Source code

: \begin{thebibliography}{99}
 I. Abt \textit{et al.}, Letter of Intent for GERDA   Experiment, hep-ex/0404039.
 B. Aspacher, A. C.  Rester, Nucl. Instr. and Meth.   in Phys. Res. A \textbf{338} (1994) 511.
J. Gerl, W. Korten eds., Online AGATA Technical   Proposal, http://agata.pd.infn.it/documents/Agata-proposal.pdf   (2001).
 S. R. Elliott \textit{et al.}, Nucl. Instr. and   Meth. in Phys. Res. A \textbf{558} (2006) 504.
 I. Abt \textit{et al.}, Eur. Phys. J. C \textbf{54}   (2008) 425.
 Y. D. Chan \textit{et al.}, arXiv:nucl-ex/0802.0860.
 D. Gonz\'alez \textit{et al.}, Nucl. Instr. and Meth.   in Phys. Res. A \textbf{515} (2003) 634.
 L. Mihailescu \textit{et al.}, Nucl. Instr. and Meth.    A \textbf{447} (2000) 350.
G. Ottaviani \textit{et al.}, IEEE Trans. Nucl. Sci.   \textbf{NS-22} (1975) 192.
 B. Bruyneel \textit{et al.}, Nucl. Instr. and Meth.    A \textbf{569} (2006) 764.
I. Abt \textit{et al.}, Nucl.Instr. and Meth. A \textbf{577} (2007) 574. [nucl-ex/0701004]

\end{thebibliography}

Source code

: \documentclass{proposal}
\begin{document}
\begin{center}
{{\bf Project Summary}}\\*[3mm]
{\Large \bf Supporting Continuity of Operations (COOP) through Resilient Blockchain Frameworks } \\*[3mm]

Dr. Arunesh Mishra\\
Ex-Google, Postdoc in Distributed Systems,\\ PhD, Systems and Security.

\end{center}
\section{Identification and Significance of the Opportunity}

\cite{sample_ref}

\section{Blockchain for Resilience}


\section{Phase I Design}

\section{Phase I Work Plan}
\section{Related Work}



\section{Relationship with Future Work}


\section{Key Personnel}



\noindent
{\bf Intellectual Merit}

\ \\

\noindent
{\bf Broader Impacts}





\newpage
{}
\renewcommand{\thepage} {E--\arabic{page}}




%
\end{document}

****************

WHAT IS NEEDED: Restate all the material exactly, word for word.

ANSWER TO THIS PROBLEM:
Source code

: \begin{thebibliography}{99}
 I. Abt \textit{et al.}, Letter of Intent for GERDA   Experiment, hep-ex/0404039.
 B. Aspacher, A. C.  Rester, Nucl. Instr. and Meth.   in Phys. Res. A \textbf{338} (1994) 511.
J. Gerl, W. Korten eds., Online AGATA Technical   Proposal, http://agata.pd.infn.it/documents/Agata-proposal.pdf   (2001).
 S. R. Elliott \textit{et al.}, Nucl. Instr. and   Meth. in Phys. Res. A \textbf{558} (2006) 504.
 I. Abt \textit{et al.}, Eur. Phys. J. C \textbf{54}   (2008) 425.
 Y. D. Chan \textit{et al.}, arXiv:nucl-ex/0802.0860.
 D. Gonz\'alez \textit{et al.}, Nucl. Instr. and Meth.   in Phys. Res. A \textbf{515} (2003) 634.
 L. Mihailescu \textit{et al.}, Nucl. Instr. and Meth.    A \textbf{447} (2000) 350.
G. Ottaviani \textit{et al.}, IEEE Trans. Nucl. Sci.   \textbf{NS-22} (1975) 192.
 B. Bruyneel \textit{et al.}, Nucl. Instr. and Meth.    A \textbf{569} (2006) 764.
I. Abt \textit{et al.}, Nucl.Instr. and Meth. A \textbf{577} (2007) 574. [nucl-ex/0701004]

\end{thebibliography}

Source code

: \documentclass{proposal}
\begin{document}
\begin{center}
{{\bf Project Summary}}\\*[3mm]
{\Large \bf Supporting Continuity of Operations (COOP) through Resilient Blockchain Frameworks } \\*[3mm]

Dr. Arunesh Mishra\\
Ex-Google, Postdoc in Distributed Systems,\\ PhD, Systems and Security.

\end{center}
\section{Identification and Significance of the Opportunity}

\cite{sample_ref}

\section{Blockchain for Resilience}


\section{Phase I Design}

\section{Phase I Work Plan}
\section{Related Work}



\section{Relationship with Future Work}


\section{Key Personnel}



\noindent
{\bf Intellectual Merit}

\ \\

\noindent
{\bf Broader Impacts}





\newpage
{}
\renewcommand{\thepage} {E--\arabic{page}}




%
\end{document}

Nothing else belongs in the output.